When this happens and a large botnet is hammering on the cgit web UI for browsing git repositories dynamic FastCGI cgit.cgi interface it pegs the load average of the system to the max number of those processes that we configure. Since we configure this to be the maximum tolerable on the system the system resource drain becomes large. All CPUs run at 100% and legitimate clients are starved out of the system.
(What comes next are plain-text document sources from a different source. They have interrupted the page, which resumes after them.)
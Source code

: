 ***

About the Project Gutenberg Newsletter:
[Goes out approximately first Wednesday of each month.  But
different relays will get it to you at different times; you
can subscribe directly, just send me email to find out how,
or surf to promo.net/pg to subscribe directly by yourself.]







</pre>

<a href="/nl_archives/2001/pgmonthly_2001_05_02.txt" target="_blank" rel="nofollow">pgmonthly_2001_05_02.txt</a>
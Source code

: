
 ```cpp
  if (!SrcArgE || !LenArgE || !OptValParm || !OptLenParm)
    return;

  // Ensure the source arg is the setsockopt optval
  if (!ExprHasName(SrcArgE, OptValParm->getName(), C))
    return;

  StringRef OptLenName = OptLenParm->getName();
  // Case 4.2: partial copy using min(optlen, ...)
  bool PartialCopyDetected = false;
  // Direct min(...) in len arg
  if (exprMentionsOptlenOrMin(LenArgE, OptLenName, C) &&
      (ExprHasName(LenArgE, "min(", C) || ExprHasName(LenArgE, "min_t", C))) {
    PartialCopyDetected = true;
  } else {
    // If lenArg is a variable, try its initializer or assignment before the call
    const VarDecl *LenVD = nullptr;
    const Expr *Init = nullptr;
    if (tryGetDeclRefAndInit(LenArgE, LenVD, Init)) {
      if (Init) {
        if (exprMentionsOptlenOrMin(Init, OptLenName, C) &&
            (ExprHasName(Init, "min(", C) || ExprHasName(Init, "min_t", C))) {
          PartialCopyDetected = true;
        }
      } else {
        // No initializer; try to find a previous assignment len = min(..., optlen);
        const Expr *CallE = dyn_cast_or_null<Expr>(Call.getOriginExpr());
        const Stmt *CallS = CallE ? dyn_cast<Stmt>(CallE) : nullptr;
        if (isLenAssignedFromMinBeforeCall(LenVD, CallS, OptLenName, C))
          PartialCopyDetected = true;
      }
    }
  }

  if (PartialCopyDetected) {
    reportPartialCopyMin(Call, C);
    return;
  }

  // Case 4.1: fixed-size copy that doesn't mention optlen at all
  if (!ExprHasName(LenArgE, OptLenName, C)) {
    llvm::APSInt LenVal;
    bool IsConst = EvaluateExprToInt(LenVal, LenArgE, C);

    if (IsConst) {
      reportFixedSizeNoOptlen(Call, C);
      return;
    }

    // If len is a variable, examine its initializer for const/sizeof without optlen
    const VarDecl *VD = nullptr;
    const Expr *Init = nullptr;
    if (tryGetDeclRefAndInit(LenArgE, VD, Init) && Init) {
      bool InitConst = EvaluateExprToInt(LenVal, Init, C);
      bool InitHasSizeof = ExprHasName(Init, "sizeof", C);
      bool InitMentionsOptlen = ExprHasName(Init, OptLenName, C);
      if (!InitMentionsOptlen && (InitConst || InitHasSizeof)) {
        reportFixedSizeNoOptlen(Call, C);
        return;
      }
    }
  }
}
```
In one case the pattern of URL the botnet was hitting was easily identifiable. In this case the pattern was a mangled impossible one with multiple project.git strings one after the other in the URL. This easily identifiable pattern was used in two ways to mitigate this attack.

Nginx Configuration

The URL could be identified within the Nginx configuration file and then using this to immediately return a 400 HTTP code (Too Many Requests) without processing the much heavier cgit.cgi process.

location /cgit/ {
        location ~ ^/cgit/.*\.git/.*\.git/.*\.git/ {
                return 400;
        }
        ... serve cgit.cgi ...

iptables and ipset

Traditionally we would use fail2ban rules to recognize and then block abusing IP addresses. This could still be useful but initially we had two problems. One is fail2ban only works with IPv4 addresses at this time and this attack included both IPv4 and IPv6. Another is that this was a huge botnet that we knew was over a million strong remote IP addresses from over the globe and that this would not work well with iptables. Additionally writing fail2ban rules is tedious.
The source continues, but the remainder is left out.